- Task prompt: Copy whichever lines of the data hold the word "matches".

--- Supplied data ---

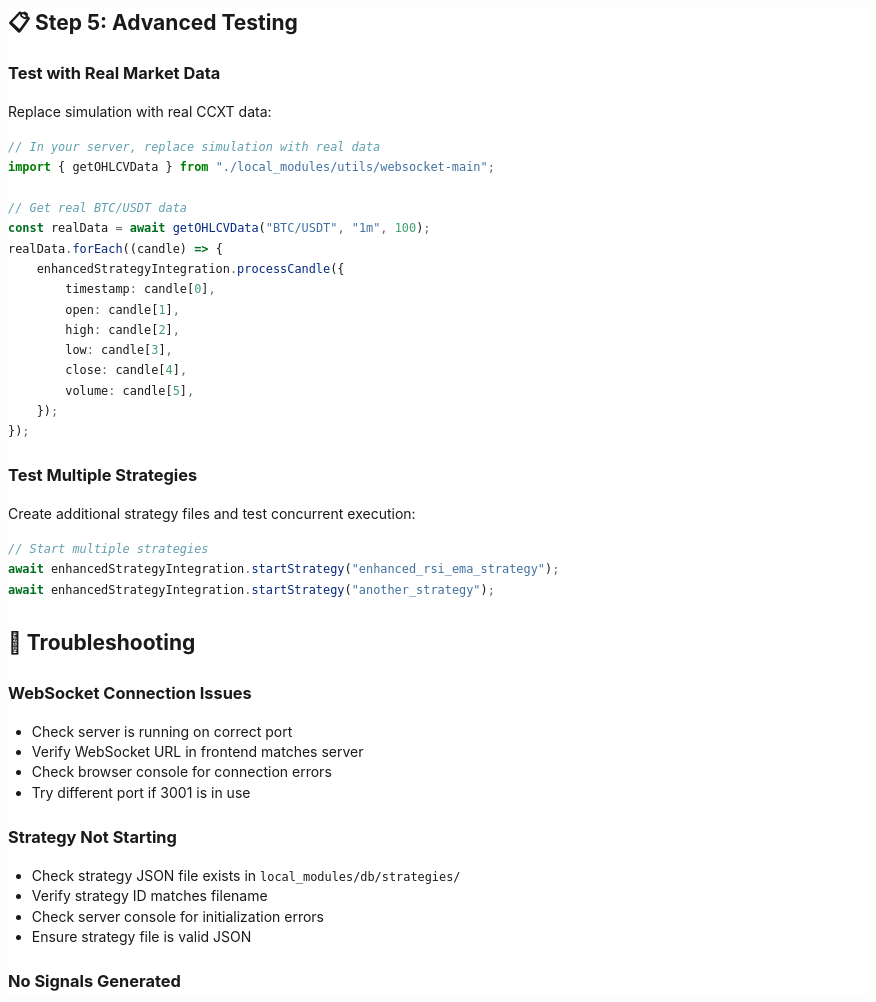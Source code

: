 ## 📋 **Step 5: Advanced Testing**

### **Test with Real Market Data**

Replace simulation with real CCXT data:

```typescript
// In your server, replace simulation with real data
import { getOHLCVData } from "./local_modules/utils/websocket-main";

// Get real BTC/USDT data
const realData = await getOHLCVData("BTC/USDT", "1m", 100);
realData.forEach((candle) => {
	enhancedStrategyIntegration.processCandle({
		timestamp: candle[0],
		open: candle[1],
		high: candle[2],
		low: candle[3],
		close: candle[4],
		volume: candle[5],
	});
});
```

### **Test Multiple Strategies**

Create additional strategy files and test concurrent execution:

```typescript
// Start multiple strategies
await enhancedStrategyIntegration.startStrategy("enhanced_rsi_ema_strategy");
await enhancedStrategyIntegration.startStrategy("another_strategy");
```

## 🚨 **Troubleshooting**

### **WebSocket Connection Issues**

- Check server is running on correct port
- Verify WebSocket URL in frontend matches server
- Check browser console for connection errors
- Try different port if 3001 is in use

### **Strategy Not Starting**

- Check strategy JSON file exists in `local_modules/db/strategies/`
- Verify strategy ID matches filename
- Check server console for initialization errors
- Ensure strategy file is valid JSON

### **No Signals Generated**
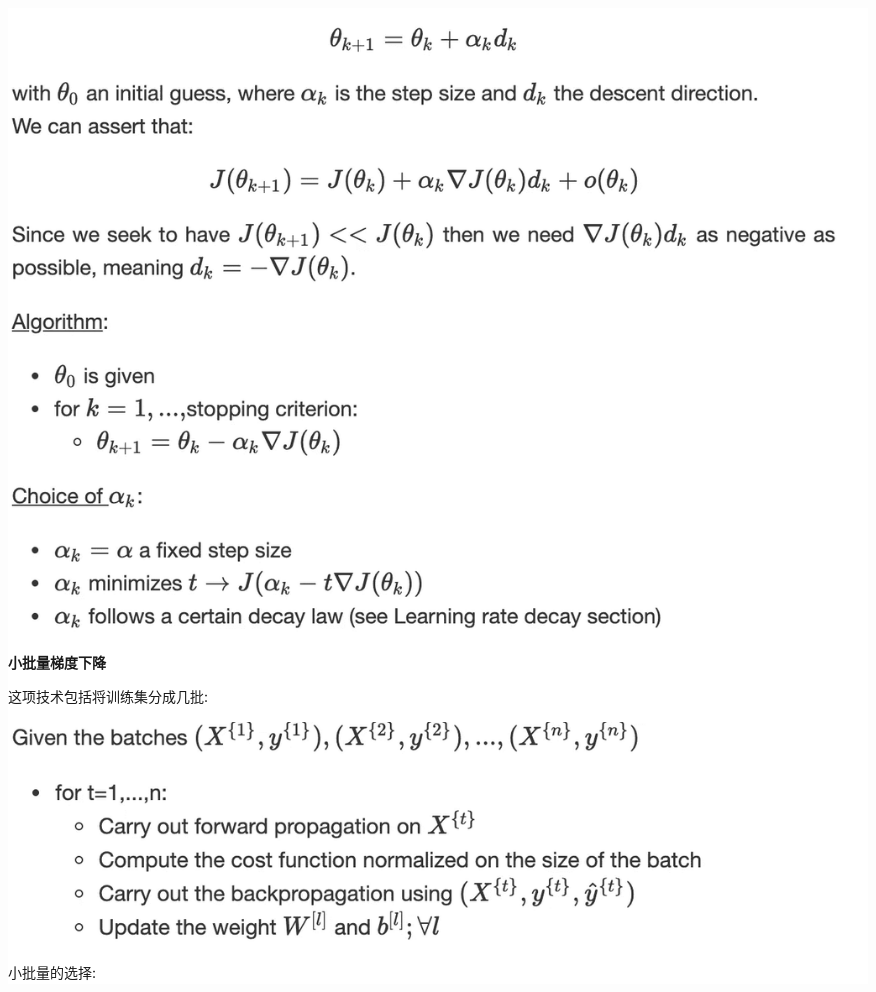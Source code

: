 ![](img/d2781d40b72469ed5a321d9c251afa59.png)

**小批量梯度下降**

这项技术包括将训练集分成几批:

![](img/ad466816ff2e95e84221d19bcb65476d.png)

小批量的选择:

---

- Task answer:
- Verify WebSocket URL in frontend matches server
- Verify strategy ID matches filename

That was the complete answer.